WordPress.com-Crew: Your service is fantastic, thank you very much. 110 minutes in four years, unbelievable.
Toyota can learn a thing or two from you guys!
Good luck, I know you’ll figure it out. Thanks for everything!
I was not happy to hear that WP was down…but you guys did a great job getting it back rolling. Matti
Good to be online again – thanks and greetings from sunny London!
Good work; transparent, efficient, clear. Fancy taking over some government agencies?
Thanx for update! WordPress is awesome!
Dang, I slept through it. missed the whole thing. Thanks for your hard work.
Thanks for this post – since I am VERY new to this site, and blogging – being unable to access my site was a concern. Thanks for the reassurance that this isn’t a regular thing!
My blog is still not back. The formatting is gone. What do I do?
Your blog looks great to me. If you’re still having issues, please contact support: https://wordpress.com/support/contact/
The update (and honesty) is much appreciated.
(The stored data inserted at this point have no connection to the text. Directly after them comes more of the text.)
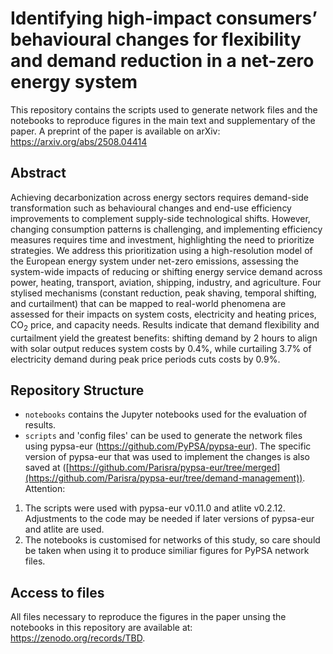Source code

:# Identifying high-impact consumers’ behavioural changes for flexibility and demand reduction in a net-zero energy system
This repository contains the scripts used to generate network files and the notebooks to reproduce figures in the main text and supplementary of the paper.
A preprint of the paper is available on arXiv: https://arxiv.org/abs/2508.04414

## Abstract


Achieving decarbonization across energy sectors requires demand-side transformation such as behavioural changes and end-use efficiency improvements to complement supply-side technological shifts. However, changing consumption patterns is challenging, and implementing efficiency measures requires time and investment, highlighting the need to prioritize strategies. We address this prioritization using a high-resolution model of the European energy system under net-zero emissions, assessing the system-wide impacts of reducing or shifting energy service demand across power, heating, transport, aviation, shipping, industry, and agriculture. Four stylised mechanisms (constant reduction, peak shaving, temporal shifting, and curtailment) that can be mapped to real-world phenomena are assessed for their impacts on system costs, electricity and heating prices, CO<sub>2</sub> price, and capacity needs. Results indicate that demand flexibility and curtailment yield the greatest benefits: shifting demand by 2 hours to align with solar output reduces system costs by 0.4\%, while curtailing 3.7\% of electricity demand during peak price periods cuts costs by 0.9\%.

## Repository Structure

- `notebooks` contains the Jupyter notebooks used for the evaluation of results.
- `scripts` and 'config files' can be used to generate the network files using pypsa-eur (https://github.com/PyPSA/pypsa-eur). The specific version of pypsa-eur that was used to implement the changes is also saved at ([https://github.com/Parisra/pypsa-eur/tree/merged](https://github.com/Parisra/pypsa-eur/tree/demand-management)).
Attention:
1. The scripts were used with pypsa-eur v0.11.0 and atlite v0.2.12. Adjustments to the code may be needed if later versions of pypsa-eur and atlite are used.
2. The notebooks is customised for networks of this study, so care should be taken
when using it to produce similiar figures for PyPSA network files.

## Access to files

All files necessary to reproduce the figures in the paper unsing the notebooks in this repository are available at: https://zenodo.org/records/TBD.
Why can’t more businesses be like this?
good work!
OMG! and i thought i was banned from WP, thanks alot for letting us know.
Thanks for the swift communication. You guys are doing a great job! Keep it up!
I’m glad to see everything is back up and working fine again. Thanks for all of you guys to working so hard on fixing the problem as best and as fast as you could!
Thanks for the update. I was wondering what was going on. I probably lost a few hundred views, but what the heck – these things happen.
It’s cool. I don’t bitch about things that are free. =D
aaa…thts y i wonder..whts happening…i thought its only my computer…thank god for letting us know I was blaming my ISP and my computer since morning….hope it never happens again….but u never know…
Cheerss…J
Thanks so much for the update. Really appreciate it.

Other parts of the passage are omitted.